Given records =>
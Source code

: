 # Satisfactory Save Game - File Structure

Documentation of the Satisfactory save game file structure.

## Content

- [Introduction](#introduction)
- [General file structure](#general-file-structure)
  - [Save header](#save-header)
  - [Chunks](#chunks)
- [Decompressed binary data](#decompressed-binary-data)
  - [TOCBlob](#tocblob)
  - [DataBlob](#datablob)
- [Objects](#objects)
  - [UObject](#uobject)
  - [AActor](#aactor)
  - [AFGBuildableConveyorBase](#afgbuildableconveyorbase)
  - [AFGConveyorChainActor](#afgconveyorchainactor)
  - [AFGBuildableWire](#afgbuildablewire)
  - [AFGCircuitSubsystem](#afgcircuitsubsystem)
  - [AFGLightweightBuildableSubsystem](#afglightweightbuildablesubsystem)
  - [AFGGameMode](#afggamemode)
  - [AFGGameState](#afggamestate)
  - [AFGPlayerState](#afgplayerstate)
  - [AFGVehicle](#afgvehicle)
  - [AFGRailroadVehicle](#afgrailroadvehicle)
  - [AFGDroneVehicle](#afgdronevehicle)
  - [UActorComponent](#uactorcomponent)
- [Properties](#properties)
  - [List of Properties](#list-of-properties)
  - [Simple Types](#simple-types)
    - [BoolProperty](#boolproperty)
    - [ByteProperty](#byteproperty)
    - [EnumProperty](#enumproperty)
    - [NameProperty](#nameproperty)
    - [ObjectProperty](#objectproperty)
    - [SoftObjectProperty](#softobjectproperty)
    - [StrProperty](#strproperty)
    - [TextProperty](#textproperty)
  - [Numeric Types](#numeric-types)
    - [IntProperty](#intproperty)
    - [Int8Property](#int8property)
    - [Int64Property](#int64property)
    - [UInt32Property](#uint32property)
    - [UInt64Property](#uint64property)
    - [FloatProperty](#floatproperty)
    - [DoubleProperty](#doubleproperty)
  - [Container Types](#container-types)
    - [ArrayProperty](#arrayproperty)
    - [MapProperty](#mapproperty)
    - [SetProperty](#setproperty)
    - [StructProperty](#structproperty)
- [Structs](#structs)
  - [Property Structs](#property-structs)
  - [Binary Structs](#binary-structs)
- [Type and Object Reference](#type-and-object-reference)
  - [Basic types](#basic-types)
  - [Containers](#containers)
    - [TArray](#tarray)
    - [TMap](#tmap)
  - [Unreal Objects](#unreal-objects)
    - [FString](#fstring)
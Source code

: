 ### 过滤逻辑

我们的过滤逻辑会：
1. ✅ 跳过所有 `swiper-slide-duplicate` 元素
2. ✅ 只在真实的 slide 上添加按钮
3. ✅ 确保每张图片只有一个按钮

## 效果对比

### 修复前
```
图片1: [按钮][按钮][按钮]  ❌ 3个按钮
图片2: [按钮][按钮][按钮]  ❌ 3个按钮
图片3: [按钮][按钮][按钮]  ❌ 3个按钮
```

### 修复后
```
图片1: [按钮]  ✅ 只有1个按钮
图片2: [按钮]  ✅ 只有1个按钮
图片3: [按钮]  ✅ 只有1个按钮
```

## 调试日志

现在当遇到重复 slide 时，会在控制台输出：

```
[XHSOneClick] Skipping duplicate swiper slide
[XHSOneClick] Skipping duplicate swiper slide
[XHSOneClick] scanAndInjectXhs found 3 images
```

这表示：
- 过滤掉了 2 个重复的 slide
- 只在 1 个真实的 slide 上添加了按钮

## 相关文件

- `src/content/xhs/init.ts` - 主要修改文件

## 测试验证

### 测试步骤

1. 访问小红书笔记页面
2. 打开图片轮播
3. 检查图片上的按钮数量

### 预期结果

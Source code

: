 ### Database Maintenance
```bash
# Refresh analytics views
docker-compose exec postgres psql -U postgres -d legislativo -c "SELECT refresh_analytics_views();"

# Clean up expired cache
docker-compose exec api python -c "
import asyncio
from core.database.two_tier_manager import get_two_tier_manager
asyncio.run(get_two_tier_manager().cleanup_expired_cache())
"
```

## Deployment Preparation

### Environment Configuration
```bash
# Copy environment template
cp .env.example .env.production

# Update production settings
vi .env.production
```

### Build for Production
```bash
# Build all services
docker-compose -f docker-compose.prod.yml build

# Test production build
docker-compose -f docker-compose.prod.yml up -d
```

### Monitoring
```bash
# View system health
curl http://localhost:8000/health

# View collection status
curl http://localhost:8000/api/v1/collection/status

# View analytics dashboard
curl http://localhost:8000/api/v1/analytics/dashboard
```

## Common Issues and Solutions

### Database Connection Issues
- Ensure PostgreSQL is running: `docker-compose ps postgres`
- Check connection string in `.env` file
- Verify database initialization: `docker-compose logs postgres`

What needs to be done => The result is a copy of every line above where the word "localhost" shows up.

Completed exercise =>
curl http://localhost:8000/health
curl http://localhost:8000/api/v1/collection/status
curl http://localhost:8000/api/v1/analytics/dashboard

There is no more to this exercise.